======== Supplied data

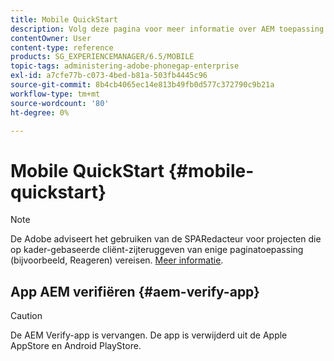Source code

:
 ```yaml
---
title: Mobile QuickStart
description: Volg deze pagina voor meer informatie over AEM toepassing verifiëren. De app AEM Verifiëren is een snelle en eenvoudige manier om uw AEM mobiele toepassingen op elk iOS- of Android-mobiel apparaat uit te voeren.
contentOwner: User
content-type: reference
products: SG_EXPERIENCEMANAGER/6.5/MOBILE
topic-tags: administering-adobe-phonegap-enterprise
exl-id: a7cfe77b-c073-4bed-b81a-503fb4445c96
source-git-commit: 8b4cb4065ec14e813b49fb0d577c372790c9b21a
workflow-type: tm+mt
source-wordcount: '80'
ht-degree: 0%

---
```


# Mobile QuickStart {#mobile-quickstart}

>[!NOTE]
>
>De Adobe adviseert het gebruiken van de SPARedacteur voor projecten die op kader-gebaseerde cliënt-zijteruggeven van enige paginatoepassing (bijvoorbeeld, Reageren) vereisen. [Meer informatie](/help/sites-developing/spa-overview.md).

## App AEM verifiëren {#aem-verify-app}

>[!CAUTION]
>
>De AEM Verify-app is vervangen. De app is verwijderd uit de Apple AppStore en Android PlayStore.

================

All records above are to be repeated exactly, with the images left out.

## Result of the exercise
Source code

:
 ```yaml
---
title: Mobile QuickStart
description: Volg deze pagina voor meer informatie over AEM toepassing verifiëren. De app AEM Verifiëren is een snelle en eenvoudige manier om uw AEM mobiele toepassingen op elk iOS- of Android-mobiel apparaat uit te voeren.
contentOwner: User
content-type: reference
products: SG_EXPERIENCEMANAGER/6.5/MOBILE
topic-tags: administering-adobe-phonegap-enterprise
exl-id: a7cfe77b-c073-4bed-b81a-503fb4445c96
source-git-commit: 8b4cb4065ec14e813b49fb0d577c372790c9b21a
workflow-type: tm+mt
source-wordcount: '80'
ht-degree: 0%

---
```


# Mobile QuickStart {#mobile-quickstart}

>[!NOTE]
>
>De Adobe adviseert het gebruiken van de SPARedacteur voor projecten die op kader-gebaseerde cliënt-zijteruggeven van enige paginatoepassing (bijvoorbeeld, Reageren) vereisen. [Meer informatie](/help/sites-developing/spa-overview.md).

## App AEM verifiëren {#aem-verify-app}

>[!CAUTION]
>
>De AEM Verify-app is vervangen. De app is verwijderd uit de Apple AppStore en Android PlayStore.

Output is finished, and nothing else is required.